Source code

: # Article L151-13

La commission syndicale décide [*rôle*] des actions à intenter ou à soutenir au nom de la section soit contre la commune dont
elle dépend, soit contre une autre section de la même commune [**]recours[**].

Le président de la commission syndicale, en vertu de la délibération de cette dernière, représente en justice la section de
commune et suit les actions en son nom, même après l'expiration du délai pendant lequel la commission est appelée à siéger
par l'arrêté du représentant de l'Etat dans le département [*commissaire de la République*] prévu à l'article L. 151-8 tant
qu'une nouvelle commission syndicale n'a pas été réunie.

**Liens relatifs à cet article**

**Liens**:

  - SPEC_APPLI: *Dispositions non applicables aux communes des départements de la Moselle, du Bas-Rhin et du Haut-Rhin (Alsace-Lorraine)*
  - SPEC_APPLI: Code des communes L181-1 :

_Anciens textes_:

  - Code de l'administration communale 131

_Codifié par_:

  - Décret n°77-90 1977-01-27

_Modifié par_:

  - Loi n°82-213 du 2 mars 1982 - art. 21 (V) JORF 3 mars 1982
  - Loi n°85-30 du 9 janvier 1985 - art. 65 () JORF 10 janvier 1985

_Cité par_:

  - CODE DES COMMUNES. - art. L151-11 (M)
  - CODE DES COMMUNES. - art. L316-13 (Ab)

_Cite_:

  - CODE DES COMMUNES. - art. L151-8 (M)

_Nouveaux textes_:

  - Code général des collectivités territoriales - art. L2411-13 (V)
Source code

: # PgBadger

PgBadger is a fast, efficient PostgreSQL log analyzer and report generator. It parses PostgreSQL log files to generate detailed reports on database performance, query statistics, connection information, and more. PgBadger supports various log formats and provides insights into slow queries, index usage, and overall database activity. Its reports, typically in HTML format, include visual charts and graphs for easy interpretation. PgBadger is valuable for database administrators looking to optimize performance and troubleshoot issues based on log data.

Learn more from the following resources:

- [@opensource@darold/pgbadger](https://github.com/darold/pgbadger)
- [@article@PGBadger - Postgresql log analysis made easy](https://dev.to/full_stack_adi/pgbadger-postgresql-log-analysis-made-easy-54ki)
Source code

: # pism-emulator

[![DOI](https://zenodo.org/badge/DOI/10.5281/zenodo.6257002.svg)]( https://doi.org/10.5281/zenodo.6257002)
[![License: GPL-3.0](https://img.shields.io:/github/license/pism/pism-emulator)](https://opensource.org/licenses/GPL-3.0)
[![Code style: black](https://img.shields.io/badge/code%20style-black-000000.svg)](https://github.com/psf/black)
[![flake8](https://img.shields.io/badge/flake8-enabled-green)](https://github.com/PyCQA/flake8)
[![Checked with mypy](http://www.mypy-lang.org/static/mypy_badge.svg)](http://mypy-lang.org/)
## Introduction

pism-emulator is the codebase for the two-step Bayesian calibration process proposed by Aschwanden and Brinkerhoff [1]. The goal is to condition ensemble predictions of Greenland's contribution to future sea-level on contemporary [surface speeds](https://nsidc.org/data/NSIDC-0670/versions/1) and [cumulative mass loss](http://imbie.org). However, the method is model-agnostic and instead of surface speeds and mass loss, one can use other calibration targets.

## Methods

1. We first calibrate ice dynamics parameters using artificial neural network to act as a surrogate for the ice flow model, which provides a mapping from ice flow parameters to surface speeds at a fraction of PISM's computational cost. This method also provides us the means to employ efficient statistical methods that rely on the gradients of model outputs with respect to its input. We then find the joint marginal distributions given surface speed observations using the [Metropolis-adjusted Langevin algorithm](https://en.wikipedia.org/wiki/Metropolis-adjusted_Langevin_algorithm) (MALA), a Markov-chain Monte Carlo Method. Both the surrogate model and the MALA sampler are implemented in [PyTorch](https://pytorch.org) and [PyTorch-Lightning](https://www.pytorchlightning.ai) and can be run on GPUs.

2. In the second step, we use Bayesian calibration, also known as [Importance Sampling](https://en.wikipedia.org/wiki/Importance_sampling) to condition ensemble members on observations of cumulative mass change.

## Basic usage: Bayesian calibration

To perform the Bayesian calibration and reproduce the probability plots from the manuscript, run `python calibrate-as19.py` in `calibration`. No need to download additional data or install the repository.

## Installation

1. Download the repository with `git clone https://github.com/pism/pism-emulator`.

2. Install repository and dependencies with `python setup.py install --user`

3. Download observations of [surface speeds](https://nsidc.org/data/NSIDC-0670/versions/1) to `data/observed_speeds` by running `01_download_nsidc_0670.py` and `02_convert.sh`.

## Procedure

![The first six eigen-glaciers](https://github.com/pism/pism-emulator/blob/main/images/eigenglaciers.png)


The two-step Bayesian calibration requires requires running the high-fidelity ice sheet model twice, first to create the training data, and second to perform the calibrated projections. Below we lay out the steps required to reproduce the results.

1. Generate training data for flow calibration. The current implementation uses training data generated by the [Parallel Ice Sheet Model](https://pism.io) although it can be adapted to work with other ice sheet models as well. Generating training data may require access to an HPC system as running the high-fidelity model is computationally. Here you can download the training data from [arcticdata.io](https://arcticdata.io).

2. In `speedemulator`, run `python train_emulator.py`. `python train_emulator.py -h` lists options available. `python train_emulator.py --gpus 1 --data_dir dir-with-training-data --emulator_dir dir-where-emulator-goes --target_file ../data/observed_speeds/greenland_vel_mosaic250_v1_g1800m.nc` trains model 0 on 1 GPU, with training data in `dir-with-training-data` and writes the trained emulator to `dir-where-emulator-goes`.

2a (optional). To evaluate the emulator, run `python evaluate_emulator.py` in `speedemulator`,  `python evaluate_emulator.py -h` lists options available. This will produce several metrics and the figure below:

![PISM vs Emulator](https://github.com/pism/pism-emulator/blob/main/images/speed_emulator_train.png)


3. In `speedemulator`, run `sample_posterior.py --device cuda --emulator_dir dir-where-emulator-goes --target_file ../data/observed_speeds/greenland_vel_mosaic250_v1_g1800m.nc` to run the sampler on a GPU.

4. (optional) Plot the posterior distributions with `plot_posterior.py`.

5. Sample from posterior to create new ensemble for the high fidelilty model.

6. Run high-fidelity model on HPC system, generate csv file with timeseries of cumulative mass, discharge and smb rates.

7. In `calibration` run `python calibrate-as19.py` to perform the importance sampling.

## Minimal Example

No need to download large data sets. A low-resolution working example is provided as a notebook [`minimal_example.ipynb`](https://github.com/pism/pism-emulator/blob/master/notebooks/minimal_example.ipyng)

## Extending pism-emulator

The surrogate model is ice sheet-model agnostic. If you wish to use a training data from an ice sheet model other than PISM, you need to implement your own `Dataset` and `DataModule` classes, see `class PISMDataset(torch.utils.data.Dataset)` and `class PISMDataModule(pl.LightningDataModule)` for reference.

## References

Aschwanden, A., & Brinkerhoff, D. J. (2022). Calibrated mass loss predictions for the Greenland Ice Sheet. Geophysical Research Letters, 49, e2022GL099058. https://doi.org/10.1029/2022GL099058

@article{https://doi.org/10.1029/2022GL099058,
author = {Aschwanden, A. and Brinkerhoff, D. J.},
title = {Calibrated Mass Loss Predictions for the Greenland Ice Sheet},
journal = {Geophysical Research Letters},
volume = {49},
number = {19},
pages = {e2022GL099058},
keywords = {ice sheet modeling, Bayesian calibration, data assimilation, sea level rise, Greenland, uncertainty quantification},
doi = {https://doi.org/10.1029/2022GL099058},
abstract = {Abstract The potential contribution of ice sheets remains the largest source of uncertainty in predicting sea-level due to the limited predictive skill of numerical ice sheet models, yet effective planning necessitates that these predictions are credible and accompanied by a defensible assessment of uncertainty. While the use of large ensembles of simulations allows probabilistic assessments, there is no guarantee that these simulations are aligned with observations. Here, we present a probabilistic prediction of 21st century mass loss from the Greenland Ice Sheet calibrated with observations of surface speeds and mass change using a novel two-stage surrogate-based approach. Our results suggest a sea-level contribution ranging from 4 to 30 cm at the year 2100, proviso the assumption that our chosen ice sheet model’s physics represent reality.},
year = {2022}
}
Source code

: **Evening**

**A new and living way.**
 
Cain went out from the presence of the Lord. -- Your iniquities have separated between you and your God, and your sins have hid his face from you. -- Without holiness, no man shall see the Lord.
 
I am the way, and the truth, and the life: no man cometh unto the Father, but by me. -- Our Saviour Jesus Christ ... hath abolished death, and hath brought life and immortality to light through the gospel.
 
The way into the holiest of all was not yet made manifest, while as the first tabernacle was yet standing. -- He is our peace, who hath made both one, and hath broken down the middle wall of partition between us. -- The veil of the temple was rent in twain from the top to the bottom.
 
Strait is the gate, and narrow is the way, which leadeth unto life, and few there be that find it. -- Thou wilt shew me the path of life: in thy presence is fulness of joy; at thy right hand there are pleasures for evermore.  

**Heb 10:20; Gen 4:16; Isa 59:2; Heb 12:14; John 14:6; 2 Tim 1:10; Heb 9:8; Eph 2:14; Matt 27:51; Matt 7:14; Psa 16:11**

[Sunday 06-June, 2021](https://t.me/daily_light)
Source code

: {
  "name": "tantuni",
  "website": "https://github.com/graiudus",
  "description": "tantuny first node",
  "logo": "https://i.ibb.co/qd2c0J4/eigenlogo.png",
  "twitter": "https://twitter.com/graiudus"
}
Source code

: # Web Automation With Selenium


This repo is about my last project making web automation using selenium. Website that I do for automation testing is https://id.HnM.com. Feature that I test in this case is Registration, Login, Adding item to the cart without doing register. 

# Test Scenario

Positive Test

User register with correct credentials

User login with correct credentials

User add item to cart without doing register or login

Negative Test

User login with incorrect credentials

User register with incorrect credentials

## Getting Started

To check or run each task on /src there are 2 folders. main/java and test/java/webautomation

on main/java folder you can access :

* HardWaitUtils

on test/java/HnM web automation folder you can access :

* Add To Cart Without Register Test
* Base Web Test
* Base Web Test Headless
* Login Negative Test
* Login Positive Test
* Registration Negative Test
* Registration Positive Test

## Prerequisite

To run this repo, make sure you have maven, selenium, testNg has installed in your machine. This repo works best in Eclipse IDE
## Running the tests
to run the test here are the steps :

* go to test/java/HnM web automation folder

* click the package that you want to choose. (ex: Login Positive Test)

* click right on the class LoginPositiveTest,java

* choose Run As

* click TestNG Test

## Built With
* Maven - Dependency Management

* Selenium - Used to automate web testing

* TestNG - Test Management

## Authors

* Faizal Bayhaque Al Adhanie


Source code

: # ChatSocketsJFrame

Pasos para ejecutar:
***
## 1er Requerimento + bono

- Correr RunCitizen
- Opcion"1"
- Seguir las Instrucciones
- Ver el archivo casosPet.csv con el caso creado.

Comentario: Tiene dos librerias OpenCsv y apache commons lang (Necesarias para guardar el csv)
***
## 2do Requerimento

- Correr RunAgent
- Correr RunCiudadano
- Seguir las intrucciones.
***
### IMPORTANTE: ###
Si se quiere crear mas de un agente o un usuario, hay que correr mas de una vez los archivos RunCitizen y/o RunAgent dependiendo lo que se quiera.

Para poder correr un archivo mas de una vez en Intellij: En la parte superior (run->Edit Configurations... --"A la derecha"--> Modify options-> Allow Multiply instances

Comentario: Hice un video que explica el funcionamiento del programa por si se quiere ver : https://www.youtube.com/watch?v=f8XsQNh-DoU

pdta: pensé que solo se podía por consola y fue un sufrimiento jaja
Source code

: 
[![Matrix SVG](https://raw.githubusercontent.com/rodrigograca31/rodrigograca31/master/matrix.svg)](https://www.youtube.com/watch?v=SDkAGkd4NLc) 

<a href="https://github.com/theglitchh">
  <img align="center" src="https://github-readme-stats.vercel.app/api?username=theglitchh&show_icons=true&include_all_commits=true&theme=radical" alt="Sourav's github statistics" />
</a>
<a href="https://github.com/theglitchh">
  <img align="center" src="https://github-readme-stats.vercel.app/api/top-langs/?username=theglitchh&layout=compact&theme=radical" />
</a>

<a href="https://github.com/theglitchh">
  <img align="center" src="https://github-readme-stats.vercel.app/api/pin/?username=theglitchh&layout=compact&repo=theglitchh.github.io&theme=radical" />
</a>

---------------

About this exercise: Number only, please: work out how many lines of the listing hold "Negative".

Response area: 3